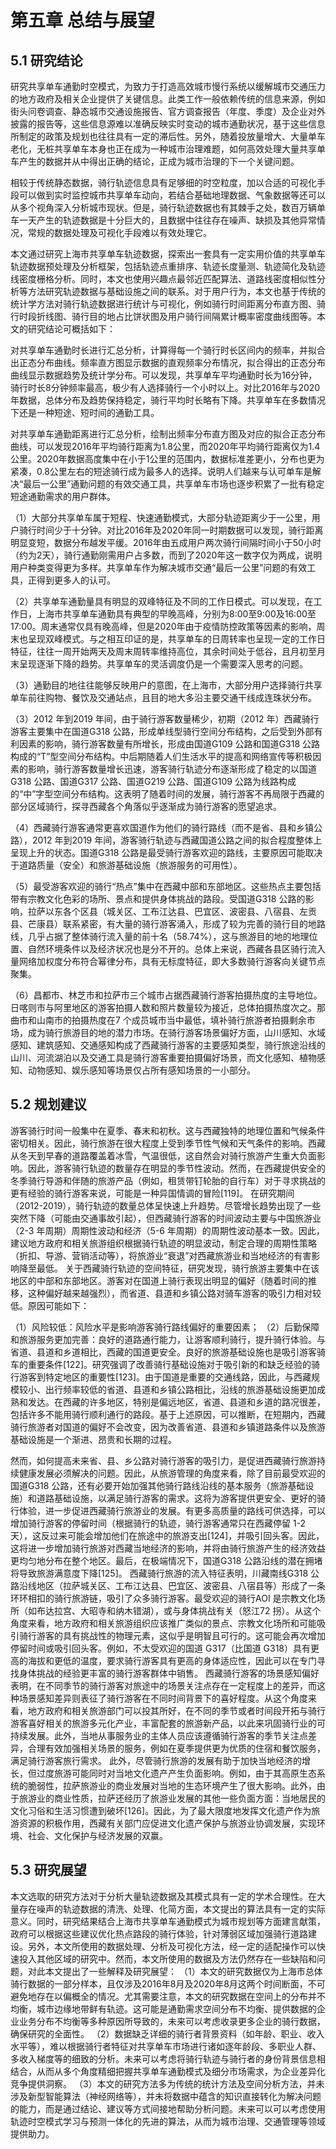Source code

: # 第五章 总结与展望
## 5.1 研究结论
研究共享单车通勤时空模式，为致力于打造高效城市慢行系统以缓解城市交通压力的地方政府及相关企业提供了关键信息。此类工作一般依赖传统的信息来源，例如街头问卷调查、静态城市交通设施报告、官方调查报告（年度、季度）及企业对外披露的报告等，这些信息源难以准确反映实时变动的城市通勤状况，基于这些信息所制定的政策及规划也往往具有一定的滞后性。另外，随着投放量增大、大量单车老化，无桩共享单车本身也正在成为一种城市治理难题，如何高效处理大量共享单车产生的数据并从中得出正确的结论，正成为城市治理的下一个关键问题。

相较于传统静态数据，骑行轨迹信息具有足够细的时空粒度，加以合适的可视化手段可以做到实时监控城市共享单车动向，若结合基础地理数据、气象数据等还可以从多个视角深入分析城市现状。但是，骑行轨迹数据也有其棘手之处，数百万辆单车一天产生的轨迹数据是十分巨大的，且数据中往往存在噪声、缺损及其他异常情况，常规的数据处理及可视化手段难以有效处理它。

本文通过研究上海市共享单车轨迹数据，探索出一套具有一定实用价值的共享单车轨迹数据预处理及分析框架，包括轨迹点重排序、轨迹长度量测、轨迹简化及轨迹线密度栅格分析。同时，本文也使用兴趣点最邻近匹配算法、道路线密度相似性分析等方法研究轨迹数据与基础设施之间的联系。对于用户行为，本文也基于传统的统计学方法对骑行轨迹数据进行统计与可视化，例如骑行时间距离分布直方图、骑行时段折线图、骑行目的地占比饼状图及用户骑行间隔累计概率密度曲线图等。本文的研究结论可概括如下：
<!-- 待写 -->

对共享单车通勤时长进行汇总分析，计算得每一个骑行时长区间内的频率，并拟合出正态分布曲线。频率直方图显示数据的直观频率分布情况，拟合得出的正态分布曲线显示数据趋势及统计学分布。可以发现，共享单车平均通勤时长为16分钟，骑行时长8分钟频率最高，极少有人选择骑行一个小时以上。对比2016年与2020年数据，总体分布及趋势保持稳定，骑行平均时长略有下降。共享单车在多数情况下还是一种短途、短时间的通勤工具。

对共享单车通勤距离进行汇总分析，绘制出频率分布直方图及对应的拟合正态分布曲线，可以发现2016年平均骑行距离为1.8公里，而2020年平均骑行距离仅为1.4公里。2020年数据高度集中在小于1公里的范围内，数据标准差更小，分布也更为紧凑，0.8公里左右的短途骑行成为最多人的选择。说明人们越来与认可单车是解决“最后一公里”通勤问题的有效交通工具，共享单车市场也逐步积累了一批有稳定短途通勤需求的用户群体。

（1）大部分共享单车属于短程、快速通勤模式，大部分轨迹距离少于一公里，用户骑行时间少于十分钟。对比2016年及2020年同一时期数据可以发现，骑行距离明显变短，数据分布越发平缓。2016年由五成用户两次骑行间隔时间小于50小时（约为2天），骑行通勤刚需用户占多数，而到了2020年这一数字仅为两成，说明用户种类变得更为多样。共享单车作为解决城市交通“最后一公里”问题的有效工具，正得到更多人的认可。

（2）共享单车通勤量具有明显的双峰特征及不同的工作日模式。可以发现，在工作日，上海市共享单车通勤具有典型的早晚高峰，分别为8:00至9:00及16:00至17:00。周末通常仅具有晚高峰，但是2020年由于疫情防控政策等因素的影响，周末也呈现双峰模式。与之相互印证的是，共享单车的日周转率也呈现一定的工作日特征，往往一周开始两天及周末周转率维持高位，其余时间处于低谷，且月初至月末呈现逐渐下降的趋势。共享单车的灵活调度仍是一个需要深入思考的问题。

（3）通勤目的地往往能够反映用户的意图，在上海市，大部分用户选择骑行共享单车前往购物、餐饮及交通站点，且目的地大多沿主要交通干线成连珠状分布。

<!-- 待写 -->

（3）2012 年到2019 年间，由于骑行游客数量稀少，初期（2012 年）西藏骑行游客主要集中在国道G318 公路，形成单线型骑行空间分布结构，之后受到外部有利因素的影响，骑行游客数量有所增长，形成由国道G109 公路和国道G318 公路构成的“T”型空间分布结构。中后期随着人们生活水平的提高和网络宣传等积极因素的影响，骑行游客数量增长迅速，游客骑行轨迹分布逐渐形成了稳定的以国道G318 公路、国道G317 公路、国道G219 公路、国道G109 公路为线路构成的“中”字型空间分布结构。这表明了随着时间的发展，骑行游客不再局限于西藏的部分区域骑行，探寻西藏各个角落似乎逐渐成为骑行游客的愿望追求。

（4）西藏骑行游客通常更喜欢国道作为他们的骑行路线（而不是省、县和乡镇公路），2012 年到2019 年间，游客骑行轨迹与西藏国道公路之间的拟合程度整体上呈现上升的状态。国道G318 公路是最受骑行游客欢迎的路线，主要原因可能取决于道路质量（安全）和旅游基础设施（旅游服务的可用性）。 

（5）最受游客欢迎的骑行“热点”集中在西藏中部和东部地区。这些热点主要包括带有宗教文化色彩的场所、景点和提供身体挑战的路段。受国道G318 公路的影响，拉萨以东各个区县（城关区、工布江达县、巴宜区、波密县、八宿县、左贡县、芒康县）联系紧密，有大量的骑行游客涌入，形成了较为完善的骑行目的地路线，几乎占据了整体骑行流入量的前十名（58.74%），这与旅游目的地的地理位置、自然环境条件以及经济状况也是分不开的。总体上来说，西藏各县区骑行流入量网络加权度分布符合幂律分布，具有无标度特征，即大多数骑行游客向关键节点聚集。 

（6）昌都市、林芝市和拉萨市三个城市占据西藏骑行游客拍摄热度的主导地位。日喀则市与阿里地区的游客拍摄人数和照片数量较为接近，总体拍摄热度次之。那曲市和山南市的拍摄热度在7 个成员城市当中最低，填补骑行旅游者拍摄剩余市场，成为骑行旅游目的地的潜力市场。在骑行游客场景偏好方面，山川感知、水域感知、建筑感知、交通感知构成了西藏骑行游客的主要感知类型，骑行旅途沿线的山川、河流湖泊以及交通工具是骑行游客重要拍摄偏好场景，而文化感知、植物感知、动物感知、娱乐感知等场景仅占所有感知场景的一小部分。

## 5.2 规划建议
游客骑行时间一般集中在夏季、春末和初秋。这与西藏独特的地理位置和气候条件密切相关。因此，骑行旅游在很大程度上受到季节性气候和天气条件的影响。西藏从冬天到早春的道路覆盖着冰雪，气温很低，这自然会对骑行旅游产生重大负面影响。因此，游客骑行轨迹的数量存在明显的季节性波动。然而，在西藏提供安全的冬季骑行导游和伴随的旅游产品（例如，租赁带钉轮胎的自行车）对于寻求挑战的更有经验的骑行游客来说，可能是一种异国情调的冒险[119]。 在研究期间（2012-2019），骑行轨迹的数量总体呈快速上升趋势。尽管增长趋势出现了一些突然下降（可能由交通事故引起），但西藏骑行游客的时间波动主要与中国旅游业（2-3 年周期）周期性波动和经济（5-6 年周期）的周期性波动基本一致。因此，建议地方政府和相关旅游组织根据骑行轨迹的明显波动，制定合理的周期性策略（折扣、导游、营销活动等），将旅游业“衰退”对西藏旅游业和当地经济的有害影响降至最低。 关于西藏骑行轨迹的空间特征，研究发现，骑行旅游主要集中在该地区的中部和东部地区。游客对在国道上骑行表现出明显的偏好（随着时间的推移，这种偏好越来越强烈），而省道、县道和乡镇公路对骑车游客的吸引力相对较低。原因可能如下：

（1）风险较低：风险水平是影响游客骑行路线偏好的重要因素；
（2）后勤保障和旅游服务更加完善：良好的道路通行能力，让游客顺利骑行，提升骑行体验。与省道、县道和乡道相比，西藏的国道更安全。良好的旅游基础设施也是吸引游客骑车的重要条件[122]。研究强调了改善骑行基础设施对于吸引新的和缺乏经验的骑行游客到特定地区的重要性[123]。由于国道是重要的交通线路，因此，与西藏规模较小、出行频率较低的省道、县道和乡镇公路相比，沿线的旅游基础设施更加成熟和发达。在西藏的许多地区，特别是偏远地区，省道、县道和乡道的路况很差，包括许多不能用骑行顺利通行的路段。基于上述原因，可以推断，在短期内，西藏骑行旅游者对国道的偏好不会改变，因为改善省道、县道和乡镇道路条件以及旅游基础设施是一个渐进、昂贵和长期的过程。 

然而，如何提高未来省、县、乡公路对骑行游客的吸引力，是促进西藏骑行旅游持续健康发展必须解决的问题。因此，从旅游管理的角度来看，除了目前最受欢迎的国道G318 公路，还有必要开始加强其他骑行路线沿线的基本服务（旅游基础设施）和道路基础设施，以满足骑行游客的需求。这将为游客提供更安全、更好的骑行体验，进一步促进西藏骑行旅游业的发展。有更多高质量的路线可供选择，可以增加骑行游客的停留时间（根据骑行的轨迹，骑行游客通常只在西藏停留 1-2 天），这反过来可能会增加他们在旅途中的旅游支出[124]，并吸引回头客。因此，这将进一步增加骑行旅游对西藏当地经济的影响，并将由骑行旅游产生的经济效益更均匀地分布在整个地区。最后，在极端情况下，国道G318 公路沿线的潜在拥堵将导致旅游满意度下降[125]。 西藏骑行旅游的流入特征表明，川藏南线G318 公路沿线地区（拉萨城关区、工布江达县、巴宜区、波密县、八宿县等）形成了一条环环相扣的骑行旅游链，吸引了众多骑行游客。最受欢迎的骑行AOI 是宗教文化场所（如布达拉宫、大昭寺和纳木错湖），或与身体挑战有关（怒江72 拐）。从这个角度来看，地方政府和相关旅游组织应该推广类似的景点、宗教文化场所和可能吸引骑行游客的具有挑战性的物理元素，这似乎是明智且可行的。这可能会再次增加停留时间或吸引回头客。例如，不太受欢迎的国道 G317（比国道 G318）具有更高的海拔和更低的温度，要求骑行游客具有更高的身体适应性，因此可以在专门寻找身体挑战的经验更丰富的骑行游客群体中销售。 西藏骑行游客的场景感知偏好表明，在不同季节的骑行游客对旅途中的场景关注点存在一定程度上的差异，而这种场景感知差异则表征了骑行游客在不同时间背景下的喜好程度。从这个角度来看，地方政府和相关旅游部门可以投其所好，在不同的季节或者时间段开拓与骑行游客喜好相关的旅游多元化产业，丰富配套的旅游新产品，以此来巩固骑行业的可持续发展。此外，当地从事服务业的主体人员应该遵循骑行游客的季节关注点差异，合理有效加强相关场景的服务，例如在夏季提供更为优质的住宿和餐饮服务，满足骑行游客旅行需求。 此外，尽管骑行旅游的发展有助于加快当地经济的增长，但过度旅游可能同时对当地文化遗产产生负面影响。例如，由于其高原生态系统的脆弱性，拉萨旅游业的商业发展对当地的生态环境产生了很大影响。此外，由于旅游业的商业性质，拉萨还经历了旅游业发展的其他一些负面方面：当地居民的文化习俗和生活习惯遭到破坏[126]。因此，为了最大限度地发挥文化遗产作为旅游资源的积极作用，西藏有关部门应促进文化遗产保护与旅游业协调发展，实现环境、社会、文化保护与经济发展的双赢。

## 5.3 研究展望
本文选取的研究方法对于分析大量轨迹数据及其模式具有一定的学术合理性。在大量存在噪声的轨迹数据的清洗、处理、化简方面，本文提出的算法具有一定的实际意义。同时，研究结果结合上海市共享单车通勤模式为城市规划等方面建言献策，政府可以根据这些建议优化热点路段的骑行体验，针对薄弱区域加强骑行道路建设。另外，本文所使用的数据处理、分析及可视化方法，经一定的适配操作可以快速投入其他区域的研究中。然而，本文所使用的数据及方法仍然存在一些缺陷和问题，对此本文提出了一些解释及研究展望：
（1）本文的研究数据仅为上海市总体骑行数据的一部分样本，且仅涉及2016年8月及2020年8月这两个时间断面，不可避免地存在以偏概全的情况。尤其需要注意，本文的研究数据在空间上的分布并不均衡，城市边缘地带鲜有轨迹。这可能是通勤需求空间分布不均衡、提供数据的企业业务分布不均衡等多种原因所导致的，未来可以考虑收录更多企业的骑行数据，确保研究的全面性。
（2）数据缺乏详细的骑行者背景资料（如年龄、职业、收入水平等），难以根据骑行者特征对共享单车市场进行诸如逐年龄段、多职业人群、多收入梯度等的细致的分析。未来可以考虑将骑行轨迹与骑行者的身份背景信息相结合，从而从多个角度精细把握共享单车通勤模式及细分市场需求，为企业差异化竞争提供洞察。
（3）本文的研究方法多为传统的统计方法及空间分析方法，并未涉及新型智能算法（神经网络等），并未将数据中蕴含的知识直接转化为解决问题的能力，而是通过结论、建议等方式间接地帮助分析问题。未来可以可以考虑使用轨迹时空模式学习与预测一体化的先进的算法，从而为城市治理、交通管理等领域提供助力。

## EXERCISE DIRECTIONS
Working through the records above, copy each line in which "工布江达县" is found.

## EXERCISE SOLUTION
（5）最受游客欢迎的骑行“热点”集中在西藏中部和东部地区。这些热点主要包括带有宗教文化色彩的场所、景点和提供身体挑战的路段。受国道G318 公路的影响，拉萨以东各个区县（城关区、工布江达县、巴宜区、波密县、八宿县、左贡县、芒康县）联系紧密，有大量的骑行游客涌入，形成了较为完善的骑行目的地路线，几乎占据了整体骑行流入量的前十名（58.74%），这与旅游目的地的地理位置、自然环境条件以及经济状况也是分不开的。总体上来说，西藏各县区骑行流入量网络加权度分布符合幂律分布，具有无标度特征，即大多数骑行游客向关键节点聚集。 
然而，如何提高未来省、县、乡公路对骑行游客的吸引力，是促进西藏骑行旅游持续健康发展必须解决的问题。因此，从旅游管理的角度来看，除了目前最受欢迎的国道G318 公路，还有必要开始加强其他骑行路线沿线的基本服务（旅游基础设施）和道路基础设施，以满足骑行游客的需求。这将为游客提供更安全、更好的骑行体验，进一步促进西藏骑行旅游业的发展。有更多高质量的路线可供选择，可以增加骑行游客的停留时间（根据骑行的轨迹，骑行游客通常只在西藏停留 1-2 天），这反过来可能会增加他们在旅途中的旅游支出[124]，并吸引回头客。因此，这将进一步增加骑行旅游对西藏当地经济的影响，并将由骑行旅游产生的经济效益更均匀地分布在整个地区。最后，在极端情况下，国道G318 公路沿线的潜在拥堵将导致旅游满意度下降[125]。 西藏骑行旅游的流入特征表明，川藏南线G318 公路沿线地区（拉萨城关区、工布江达县、巴宜区、波密县、八宿县等）形成了一条环环相扣的骑行旅游链，吸引了众多骑行游客。最受欢迎的骑行AOI 是宗教文化场所（如布达拉宫、大昭寺和纳木错湖），或与身体挑战有关（怒江72 拐）。从这个角度来看，地方政府和相关旅游组织应该推广类似的景点、宗教文化场所和可能吸引骑行游客的具有挑战性的物理元素，这似乎是明智且可行的。这可能会再次增加停留时间或吸引回头客。例如，不太受欢迎的国道 G317（比国道 G318）具有更高的海拔和更低的温度，要求骑行游客具有更高的身体适应性，因此可以在专门寻找身体挑战的经验更丰富的骑行游客群体中销售。 西藏骑行游客的场景感知偏好表明，在不同季节的骑行游客对旅途中的场景关注点存在一定程度上的差异，而这种场景感知差异则表征了骑行游客在不同时间背景下的喜好程度。从这个角度来看，地方政府和相关旅游部门可以投其所好，在不同的季节或者时间段开拓与骑行游客喜好相关的旅游多元化产业，丰富配套的旅游新产品，以此来巩固骑行业的可持续发展。此外，当地从事服务业的主体人员应该遵循骑行游客的季节关注点差异，合理有效加强相关场景的服务，例如在夏季提供更为优质的住宿和餐饮服务，满足骑行游客旅行需求。 此外，尽管骑行旅游的发展有助于加快当地经济的增长，但过度旅游可能同时对当地文化遗产产生负面影响。例如，由于其高原生态系统的脆弱性，拉萨旅游业的商业发展对当地的生态环境产生了很大影响。此外，由于旅游业的商业性质，拉萨还经历了旅游业发展的其他一些负面方面：当地居民的文化习俗和生活习惯遭到破坏[126]。因此，为了最大限度地发挥文化遗产作为旅游资源的积极作用，西藏有关部门应促进文化遗产保护与旅游业协调发展，实现环境、社会、文化保护与经济发展的双赢。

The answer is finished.